Six months after the coronavirus outbreak … and the government is still clueless: BEN SPENCER has been analyzing pandemic errors for half a year
Doctors have to stay away from work because they cannot get a test. Ask university researchers to process a huge backlog of swabs.
Sound familiar? These stories hit the headlines in late March. Incredible, they reappeared almost six months later.
How did that happen?
The government spent April and May dealing with their test failures by building a huge new system that should be able to offer a test to anyone who needed one.
First we were promised 100,000 tests a day, then 250,000, then 400,000. Finally, last week came Boris Johnson's "moon shot" announcement – "literally millions" of people were being tested every day "in the near future," he claimed.
Health Secretary Matt Hancock announced a new prioritization list clarifying that patients and nursing home residents will be at the top of the queue. Why did this huge test system collapse so dramatically?
It sounded remarkable – a way back to normal. But the reality?

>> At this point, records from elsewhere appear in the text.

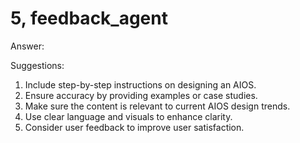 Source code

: # 5, feedback_agent

Answer: 

Suggestions:
1. Include step-by-step instructions on designing an AIOS.
2. Ensure accuracy by providing examples or case studies.
3. Make sure the content is relevant to current AIOS design trends.
4. Use clear language and visuals to enhance clarity.
5. Consider user feedback to improve user satisfaction.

For most of the days over the past few weeks, the system has struggled to process even 150,000 swabs a day and is now at least 185,000 backlog.
People with symptoms are regularly told that no test is available – unless they are willing to travel hundreds of kilometers.
And yesterday, Health Secretary Matt Hancock announced a new priority list that made it clear that patients and nursing home residents would be at the top of the queue. Why did this huge test system collapse so dramatically?
The main reason is that the demand has increased – and the network of laboratories that run the tests just can't keep up.
Infections are doubling every week – and for every person who tests positive there are up to 100 more who will need a test even if they turn out to be negative. The start of the school year has also seen an increase in seasonal coughs and colds, which has resulted in even greater demand.
But all of this was foreseeable. Scientists have long warned that the test system must be functional by the time schools return and, above all, in time for a predicted second increase in Covid this winter.
Oxford University's Sir John Bell said ministers "underestimated" the speed with which cases would occur and the additional demand from children returning to school.
"You are definitely around the corner," he said.
A woman uses an umbrella to protect herself from the sun while she waits for a coronavirus test outside a community center in Bury
But instead of accepting that they were caught unawares, ministers have accused the public of “frivolously” looking for tests when they have no symptoms. Given that ministers and officials have spent the summer convincing people to seek tests, it is not only unfair but also misleading.
The government seems intent on diverting attention from fundamental problems with its network of seven privately owned "lighthouse" laboratories that were set up this spring. At the time, scholars questioned why ministers turned to the private sector rather than using the expertise in UK university laboratories.
According to reports, the lighthouse laboratories are now facing a staff shortage. There were also reliability issues. Allan Wilson, president of the Institute of Biomedical Science, the professional body for laboratory scientists, said, “We want transparency. We need someone to open the lid of the lighthouse labs and tell them how big the capacity is. & # 39;
With cases increasing and no quick fix in sight, the problems of last spring are definitely back – and they seem to stretch into winter.